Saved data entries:
__________________________________________________

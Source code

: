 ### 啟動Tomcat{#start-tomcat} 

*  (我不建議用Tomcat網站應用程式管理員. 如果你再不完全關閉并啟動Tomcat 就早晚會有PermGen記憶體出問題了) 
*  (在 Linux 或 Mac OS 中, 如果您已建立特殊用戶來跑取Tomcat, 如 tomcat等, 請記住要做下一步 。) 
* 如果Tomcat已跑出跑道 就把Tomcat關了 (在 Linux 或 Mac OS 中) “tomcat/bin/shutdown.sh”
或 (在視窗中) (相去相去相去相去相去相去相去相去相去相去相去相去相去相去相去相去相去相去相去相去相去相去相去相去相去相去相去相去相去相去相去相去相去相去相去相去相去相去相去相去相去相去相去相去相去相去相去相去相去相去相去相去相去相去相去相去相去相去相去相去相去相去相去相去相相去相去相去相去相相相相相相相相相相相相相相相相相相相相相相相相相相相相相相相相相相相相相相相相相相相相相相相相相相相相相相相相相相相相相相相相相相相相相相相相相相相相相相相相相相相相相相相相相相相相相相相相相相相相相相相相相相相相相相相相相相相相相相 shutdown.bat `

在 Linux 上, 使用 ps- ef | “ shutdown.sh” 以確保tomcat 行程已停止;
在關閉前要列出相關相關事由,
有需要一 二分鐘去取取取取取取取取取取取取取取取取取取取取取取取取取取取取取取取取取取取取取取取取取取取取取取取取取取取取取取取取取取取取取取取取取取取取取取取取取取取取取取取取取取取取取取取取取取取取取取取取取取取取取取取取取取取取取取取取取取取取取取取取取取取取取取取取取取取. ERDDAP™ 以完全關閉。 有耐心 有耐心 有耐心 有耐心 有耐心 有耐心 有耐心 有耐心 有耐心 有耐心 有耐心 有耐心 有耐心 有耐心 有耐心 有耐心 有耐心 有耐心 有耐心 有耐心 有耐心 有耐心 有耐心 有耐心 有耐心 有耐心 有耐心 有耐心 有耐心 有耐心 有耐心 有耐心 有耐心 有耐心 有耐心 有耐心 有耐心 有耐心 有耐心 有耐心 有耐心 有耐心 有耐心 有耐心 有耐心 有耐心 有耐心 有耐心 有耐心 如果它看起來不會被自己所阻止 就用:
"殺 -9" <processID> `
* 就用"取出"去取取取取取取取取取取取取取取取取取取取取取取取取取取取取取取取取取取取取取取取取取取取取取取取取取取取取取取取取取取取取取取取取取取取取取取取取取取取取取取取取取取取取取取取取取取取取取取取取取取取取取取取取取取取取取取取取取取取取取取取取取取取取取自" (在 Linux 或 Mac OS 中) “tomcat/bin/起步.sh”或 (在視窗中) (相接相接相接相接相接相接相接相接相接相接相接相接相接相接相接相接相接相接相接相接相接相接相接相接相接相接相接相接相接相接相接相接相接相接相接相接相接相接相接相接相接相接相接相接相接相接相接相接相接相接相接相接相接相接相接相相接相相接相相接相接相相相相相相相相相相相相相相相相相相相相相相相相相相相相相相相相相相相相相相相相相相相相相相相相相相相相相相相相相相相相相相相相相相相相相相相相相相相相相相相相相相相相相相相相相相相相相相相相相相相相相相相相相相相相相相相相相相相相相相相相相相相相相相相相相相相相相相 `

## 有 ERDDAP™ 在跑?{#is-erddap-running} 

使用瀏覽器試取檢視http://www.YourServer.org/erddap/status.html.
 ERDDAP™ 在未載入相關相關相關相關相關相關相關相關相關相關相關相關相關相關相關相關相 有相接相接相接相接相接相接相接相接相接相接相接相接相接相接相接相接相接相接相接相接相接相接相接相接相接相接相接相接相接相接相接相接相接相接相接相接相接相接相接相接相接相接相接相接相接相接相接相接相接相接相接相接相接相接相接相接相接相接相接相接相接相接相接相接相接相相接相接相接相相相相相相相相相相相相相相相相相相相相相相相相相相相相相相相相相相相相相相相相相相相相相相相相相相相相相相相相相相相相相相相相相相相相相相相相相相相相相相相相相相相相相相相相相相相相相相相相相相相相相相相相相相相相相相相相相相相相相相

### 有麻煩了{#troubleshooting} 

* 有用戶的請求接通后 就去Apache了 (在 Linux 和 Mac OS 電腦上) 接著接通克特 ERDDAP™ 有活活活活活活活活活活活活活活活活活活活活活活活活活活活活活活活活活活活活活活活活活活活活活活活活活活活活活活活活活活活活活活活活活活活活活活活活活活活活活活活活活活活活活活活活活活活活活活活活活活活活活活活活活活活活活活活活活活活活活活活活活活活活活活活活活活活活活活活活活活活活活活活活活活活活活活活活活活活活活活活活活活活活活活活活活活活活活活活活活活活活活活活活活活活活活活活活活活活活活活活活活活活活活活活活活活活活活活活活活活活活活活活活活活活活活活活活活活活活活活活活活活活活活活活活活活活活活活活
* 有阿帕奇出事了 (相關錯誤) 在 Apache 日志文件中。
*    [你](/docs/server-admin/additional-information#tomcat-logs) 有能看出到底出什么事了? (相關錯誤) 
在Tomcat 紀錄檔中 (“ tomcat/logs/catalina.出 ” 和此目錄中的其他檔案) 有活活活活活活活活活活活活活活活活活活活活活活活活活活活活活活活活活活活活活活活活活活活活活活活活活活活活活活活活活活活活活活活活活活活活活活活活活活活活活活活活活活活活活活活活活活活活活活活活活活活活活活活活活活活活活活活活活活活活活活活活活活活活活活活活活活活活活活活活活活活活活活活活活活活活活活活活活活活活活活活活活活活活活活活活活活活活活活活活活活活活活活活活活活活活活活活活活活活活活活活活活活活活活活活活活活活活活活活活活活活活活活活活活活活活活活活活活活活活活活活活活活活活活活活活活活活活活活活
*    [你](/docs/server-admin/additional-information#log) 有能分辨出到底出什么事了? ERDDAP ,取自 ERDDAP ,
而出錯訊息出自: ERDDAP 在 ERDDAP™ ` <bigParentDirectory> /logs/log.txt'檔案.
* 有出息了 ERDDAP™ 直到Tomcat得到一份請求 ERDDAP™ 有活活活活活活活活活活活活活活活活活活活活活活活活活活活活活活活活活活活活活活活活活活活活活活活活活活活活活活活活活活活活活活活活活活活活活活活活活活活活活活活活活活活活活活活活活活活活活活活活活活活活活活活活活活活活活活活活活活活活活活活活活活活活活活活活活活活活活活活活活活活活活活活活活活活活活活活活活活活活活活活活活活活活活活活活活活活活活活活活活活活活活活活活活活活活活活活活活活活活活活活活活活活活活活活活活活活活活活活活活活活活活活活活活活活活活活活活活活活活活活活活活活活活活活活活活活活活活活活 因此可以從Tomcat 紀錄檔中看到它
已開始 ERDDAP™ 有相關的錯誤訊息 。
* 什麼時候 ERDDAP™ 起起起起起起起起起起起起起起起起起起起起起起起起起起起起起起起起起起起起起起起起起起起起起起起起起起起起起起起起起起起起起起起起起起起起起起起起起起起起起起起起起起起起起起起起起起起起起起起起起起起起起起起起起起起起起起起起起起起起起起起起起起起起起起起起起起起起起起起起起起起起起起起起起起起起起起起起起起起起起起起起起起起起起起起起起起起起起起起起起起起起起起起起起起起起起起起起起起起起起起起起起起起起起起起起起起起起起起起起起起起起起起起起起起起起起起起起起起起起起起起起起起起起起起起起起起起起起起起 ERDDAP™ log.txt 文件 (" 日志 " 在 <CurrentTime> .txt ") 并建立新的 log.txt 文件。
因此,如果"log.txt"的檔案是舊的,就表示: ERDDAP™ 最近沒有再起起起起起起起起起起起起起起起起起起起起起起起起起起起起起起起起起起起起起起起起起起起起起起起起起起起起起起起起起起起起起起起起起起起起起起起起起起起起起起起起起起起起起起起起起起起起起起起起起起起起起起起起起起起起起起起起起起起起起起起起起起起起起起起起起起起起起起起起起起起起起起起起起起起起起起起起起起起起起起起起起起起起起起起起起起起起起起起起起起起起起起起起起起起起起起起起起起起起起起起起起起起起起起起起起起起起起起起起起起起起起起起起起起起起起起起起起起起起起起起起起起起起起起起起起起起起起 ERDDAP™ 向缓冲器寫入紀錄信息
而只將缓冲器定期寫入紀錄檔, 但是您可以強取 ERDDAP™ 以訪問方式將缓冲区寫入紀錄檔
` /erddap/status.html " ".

__________________________________________________

**Task objective:** Wherever the line holding "已開始 ERDDAP™ 有相關的錯誤訊息 。" falls in the entries above, copy exactly from it through the line holding "并建立新的 log.txt 文件。", inclusive, and add nothing.

**Response to the exercise:**
已開始 ERDDAP™ 有相關的錯誤訊息 。
* 什麼時候 ERDDAP™ 起起起起起起起起起起起起起起起起起起起起起起起起起起起起起起起起起起起起起起起起起起起起起起起起起起起起起起起起起起起起起起起起起起起起起起起起起起起起起起起起起起起起起起起起起起起起起起起起起起起起起起起起起起起起起起起起起起起起起起起起起起起起起起起起起起起起起起起起起起起起起起起起起起起起起起起起起起起起起起起起起起起起起起起起起起起起起起起起起起起起起起起起起起起起起起起起起起起起起起起起起起起起起起起起起起起起起起起起起起起起起起起起起起起起起起起起起起起起起起起起起起起起起起起起起起起起起起起 ERDDAP™ log.txt 文件 (" 日志 " 在 <CurrentTime> .txt ") 并建立新的 log.txt 文件。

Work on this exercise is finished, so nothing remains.